In a recent interview with the BBC about Leap Motion, a gesture-sensing device that has excited designers and future users alike with its ability to turn hand movements into on-screen actions, that company’s president was quick to point out that his product is “not a toy.” This was doubtless because Leap has just inked a deal with HP to be featured in its laptops, and didn’t want to be seen as another throwaway game accessory. Google has tightened the leash further with the highly restrictive terms on the Explorer edition of Glass, saying:

If you resell, loan, transfer, or give your device to any other person without Google’s authorization, Google reserves the right to deactivate the Device, and neither you nor the unauthorized person using the Device will be entitled to any refund, product support, or product warranty.

This takes Amazon’s approach to the Kindle, that it owns the content therein and can take it back, to another level. Mess with us, and we’ll take your toy away, in effect.

Why is the web going all Dickensian? Money is a big part of it. Many of the big players tried connecting to all and sundry, and with few exceptions, all of this kudzu of crosslinking and partnerships have fragmented, not aggregated, eyeballs. The need to get traffic from everywhere has made it tough to “own” the audience. It also means splitting revenue in some cases, or leaking it in others, which companies like Netflix have allowed in order to build brand, but reportedly may now restrict in order to bolster the balance sheet.

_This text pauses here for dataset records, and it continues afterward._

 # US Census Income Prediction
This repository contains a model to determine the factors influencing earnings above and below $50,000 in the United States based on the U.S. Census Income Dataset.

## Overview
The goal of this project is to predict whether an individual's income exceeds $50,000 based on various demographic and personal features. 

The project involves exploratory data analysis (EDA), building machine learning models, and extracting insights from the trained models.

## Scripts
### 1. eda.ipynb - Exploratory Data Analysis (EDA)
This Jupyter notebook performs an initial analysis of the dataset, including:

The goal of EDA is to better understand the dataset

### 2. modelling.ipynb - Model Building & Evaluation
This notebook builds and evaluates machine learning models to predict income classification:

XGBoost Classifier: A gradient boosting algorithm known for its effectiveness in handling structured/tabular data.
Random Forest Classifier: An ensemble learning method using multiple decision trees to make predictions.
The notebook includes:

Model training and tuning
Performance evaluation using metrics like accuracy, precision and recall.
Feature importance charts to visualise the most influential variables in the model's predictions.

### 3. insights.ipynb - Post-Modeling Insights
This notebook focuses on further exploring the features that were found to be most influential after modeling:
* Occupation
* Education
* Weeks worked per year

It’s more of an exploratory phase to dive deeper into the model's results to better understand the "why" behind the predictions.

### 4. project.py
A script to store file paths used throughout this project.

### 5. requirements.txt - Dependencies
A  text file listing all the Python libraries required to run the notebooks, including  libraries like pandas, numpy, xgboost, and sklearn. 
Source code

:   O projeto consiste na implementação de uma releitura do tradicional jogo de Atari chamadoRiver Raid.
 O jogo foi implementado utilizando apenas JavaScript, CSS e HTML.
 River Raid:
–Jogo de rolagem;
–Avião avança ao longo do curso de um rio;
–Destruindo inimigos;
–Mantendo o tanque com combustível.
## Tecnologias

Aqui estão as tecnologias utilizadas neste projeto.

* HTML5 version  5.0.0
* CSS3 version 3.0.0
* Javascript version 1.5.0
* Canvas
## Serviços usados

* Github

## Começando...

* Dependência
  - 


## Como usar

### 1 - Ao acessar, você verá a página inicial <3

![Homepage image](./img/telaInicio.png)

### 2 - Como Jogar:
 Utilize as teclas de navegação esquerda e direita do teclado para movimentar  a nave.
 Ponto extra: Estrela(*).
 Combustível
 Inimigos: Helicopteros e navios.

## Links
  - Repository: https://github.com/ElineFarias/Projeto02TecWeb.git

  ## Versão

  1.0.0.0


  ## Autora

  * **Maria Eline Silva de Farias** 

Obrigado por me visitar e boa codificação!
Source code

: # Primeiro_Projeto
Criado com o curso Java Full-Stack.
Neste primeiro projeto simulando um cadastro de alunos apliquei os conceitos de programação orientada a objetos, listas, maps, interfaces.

And if you are a new partner for one of these companies, like Twitter with Apple, Spotify, and Rdio for its new music service, or an acquisition, like Twitter’s purchase of We Are Hunted that enabled this service, you have to wonder how temporary your red carpet is. Or even who’s doing the rolling. In Silicon Valley, despite the eternal talk of synergies, all partnerships are ultimately zero-sum. Someone gets the zero, and someone gets the sum.

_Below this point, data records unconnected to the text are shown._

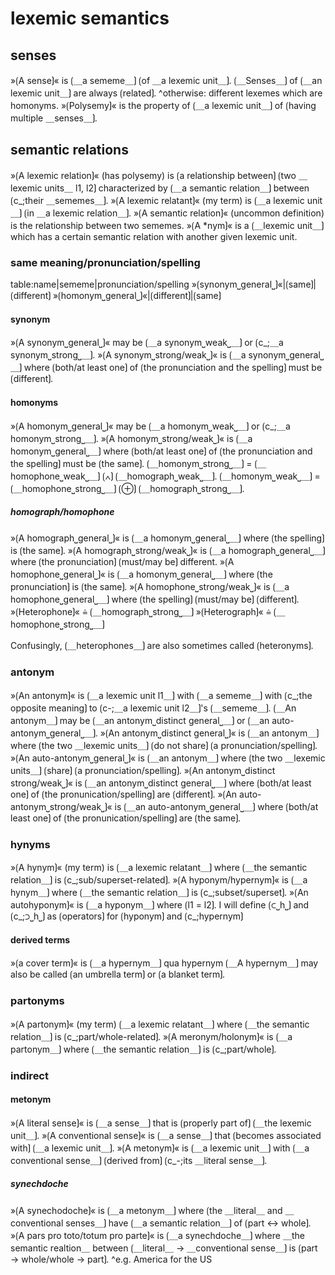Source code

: # lexemic semantics

## senses

»⟮A sense⟯« is ⟮＿a sememe＿⟯ ⟮of ＿a lexemic unit＿⟯.
⟮＿Senses＿⟯ of ⟮＿an lexemic unit＿⟯ are always ⟮related⟯.
^otherwise: different lexemes which are homonyms.
»⟮Polysemy⟯« is the property of ⟮＿a lexemic unit＿⟯ of ⟮having multiple ＿senses＿⟯.

## semantic relations

»⟮A lexemic relation⟯« (has polysemy) is ⟮a relationship between⟯ ⟮two ＿lexemic units＿ l1, l2⟯ characterized by ⟮＿a semantic relation＿⟯ between ⟮c_;their ＿sememes＿⟯.
»⟮A lexemic relatant⟯« (my term) is ⟮＿a lexemic unit＿⟯ ⟮in ＿a lexemic relation＿⟯.
»⟮A semantic relation⟯« (uncommon definition) is the relationship between two sememes.
»⟮A *nym⟯« is a ⟮＿lexemic unit＿⟯ which has a certain semantic relation with another given lexemic unit.

### same meaning/pronunciation/spelling

table:name|sememe|pronunciation/spelling
»⟮synonym⎵general⎵⟯«|⟮same⟯|⟮different⟯
»⟮homonym⎵general⎵⟯«|⟮different⟯|⟮same⟯

#### synonym

»⟮A synonym⎵general⎵⟯« may be ⟮＿a synonym⎵weak⎵＿⟯ or ⟮c_;＿a synonym⎵strong⎵＿⟯.
»⟮A synonym⎵strong/weak⎵⟯« is ⟮＿a synonym⎵general⎵＿⟯ where ⟮both/at least one⟯ of ⟮the pronunciation and the spelling⟯ must be ⟮different⟯.

#### homonyms

»⟮A homonym⎵general⎵⟯« may be ⟮＿a homonym⎵weak⎵＿⟯ or ⟮c_;＿a homonym⎵strong⎵＿⟯.
»⟮A homonym⎵strong/weak⎵⟯« is ⟮＿a homonym⎵general⎵＿⟯ where ⟮both/at least one⟯ of ⟮the pronunciation and the spelling⟯ must be ⟮the same⟯.
⟮＿homonym⎵strong⎵＿⟯ = ⟮＿homophone⎵weak⎵＿⟯ ⟮∧⟯ ⟮＿homograph⎵weak⎵＿⟯.
⟮＿homonym⎵weak⎵＿⟯ = ⟮＿homophone⎵strong⎵＿⟯ ⟮⊕⟯ ⟮＿homograph⎵strong⎵＿⟯.

##### homograph/homophone

»⟮A homograph⎵general⎵⟯« is ⟮＿a homonym⎵general⎵＿⟯ where ⟮the spelling⟯ is ⟮the same⟯.
»⟮A homograph⎵strong/weak⎵⟯« is ⟮＿a homograph⎵general⎵＿⟯ where ⟮the pronunciation⟯ ⟮must/may be⟯ different.
»⟮A homophone⎵general⎵⟯« is ⟮＿a homonym⎵general⎵＿⟯ where ⟮the pronunciation⟯ is ⟮the same⟯.
»⟮A homophone⎵strong/weak⎵⟯« is ⟮＿a homophone⎵general⎵＿⟯ where ⟮the spelling⟯ ⟮must/may be⟯ ⟮different⟯.
»⟮Heterophone⟯« ≙ ⟮＿homograph⎵strong⎵＿⟯
»⟮Heterograph⟯« ≙ ⟮＿homophone⎵strong⎵＿⟯


Confusingly, ⟮＿heterophones＿⟯ are also sometimes called ⟮heteronyms⟯.

### antonym

»⟮An antonym⟯« is ⟮＿a lexemic unit l1＿⟯ with ⟮＿a sememe＿⟯ with ⟮c_;the opposite meaning⟯ to ⟮c-;＿a lexemic unit l2＿⟯'s ⟮＿sememe＿⟯.
⟮＿An antonym＿⟯ may be ⟮＿an antonym⎵distinct general⎵＿⟯ or ⟮＿an auto-antonym⎵general⎵＿⟯.
»⟮An antonym⎵distinct general⎵⟯« is ⟮＿an antonym＿⟯ where ⟮the two ＿lexemic units＿⟯ ⟮do not share⟯ ⟮a pronunciation/spelling⟯. 
»⟮An auto-antonym⎵general⎵⟯« is ⟮＿an antonym＿⟯ where ⟮the two ＿lexemic units＿⟯ ⟮share⟯ ⟮a pronunciation/spelling⟯. 
»⟮An antonym⎵distinct strong/weak⎵⟯« is ⟮＿an antonym⎵distinct general⎵＿⟯ where ⟮both/at least one⟯ of ⟮the pronunication/spelling⟯ are ⟮different⟯.
»⟮An auto-antonym⎵strong/weak⎵⟯« is ⟮＿an auto-antonym⎵general⎵＿⟯ where ⟮both/at least one⟯ of ⟮the pronunication/spelling⟯ are ⟮the same⟯.

### hynyms

»⟮A hynym⟯« (my term) is ⟮＿a lexemic relatant＿⟯ where ⟮＿the semantic relation＿⟯ is ⟮c_;sub/superset-related⟯.
»⟮A hyponym/hypernym⟯« is ⟮＿a hynym＿⟯ where ⟮＿the semantic relation＿⟯ is ⟮c_;subset/superset⟯.
»⟮An autohyponym⟯« is ⟮＿a hyponym＿⟯ where ⟮l1 = l2⟯.
I will define ⟮⊂⎵h⎵⟯ and ⟮c_;⊃⎵h⎵⟯ as ⟮operators⟯ for ⟮hyponym⟯ and ⟮c_;hypernym⟯

#### derived terms

»⟮a cover term⟯« is ⟮＿a hypernym＿⟯ qua hypernym
⟮＿A hypernym＿⟯ may also be called ⟮an umbrella term⟯ or ⟮a blanket term⟯.

### partonyms

»⟮A partonym⟯« (my term) ⟮＿a lexemic relatant＿⟯ where ⟮＿the semantic relation＿⟯ is ⟮c_;part/whole-related⟯.
»⟮A meronym/holonym⟯« is ⟮＿a partonym＿⟯ where ⟮＿the semantic relation＿⟯ is ⟮c_;part/whole⟯.

### indirect

#### metonym

»⟮A literal sense⟯« is ⟮＿a sense＿⟯ that is ⟮properly part of⟯ ⟮＿the lexemic unit＿⟯.
»⟮A conventional sense⟯« is ⟮＿a sense＿⟯ that ⟮becomes associated with⟯ ⟮＿a lexemic unit＿⟯.
»⟮A metonym⟯« is ⟮＿a lexemic unit＿⟯ with ⟮＿a conventional sense＿⟯ ⟮derived from⟯ ⟮c_-;its ＿literal sense＿⟯.

##### synechdoche

»⟮A synechodoche⟯« is ⟮＿a metonym＿⟯ where ⟮the ＿literal＿ and ＿conventional senses＿⟯ have ⟮＿a semantic relation＿⟯ of ⟮part ↔ whole⟯.
»⟮A pars pro toto/totum pro parte⟯« is ⟮＿a synechdoche＿⟯ where ＿the semantic realtion＿ between ⟮＿literal＿ → ＿conventional sense＿⟯ is ⟮part → whole/whole → part⟯.
^e.g. America for the US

Twitter and Google will argue that control of experience is also key, making sure you see only one standard look, feel (and they’ll say quality) wherever their brand is sold, just like pretzels or toothpaste. All those dozens of third-party Twitter icons turned into a shabby flock, and now they would like to put just one bird on it, whether or not this actually restricts choice of experience, or funnels innovation down to one team of designers and engineers. But increasingly they need to know what you experience in order to wring maximum value from their research and development. Google’s invested a lot to be able to mine what you see, and where you go, on top of what you search for and whom you e-mail. Amazon wants to know what book passages you find interesting enough to highlight, even if seeing them dispirits the rest of us.

The modern connected device or service is a means to an end, a sort of not-so-bad honeytrap of monetization, not a free utility for the betterment of mankind. The commercial web is nigh-on 20 years old now, which is 20 years of fun and games, freebies and deferred returns. Recent economy aside, 20 is about the age at which is when some humans buck up and start thinking about the rest of their lives. Maybe Silicon Valley is putting away the beer pong and figuring out how it will pay its student debt. Welcome to the leaner, increasingly meaner, buzzkill web.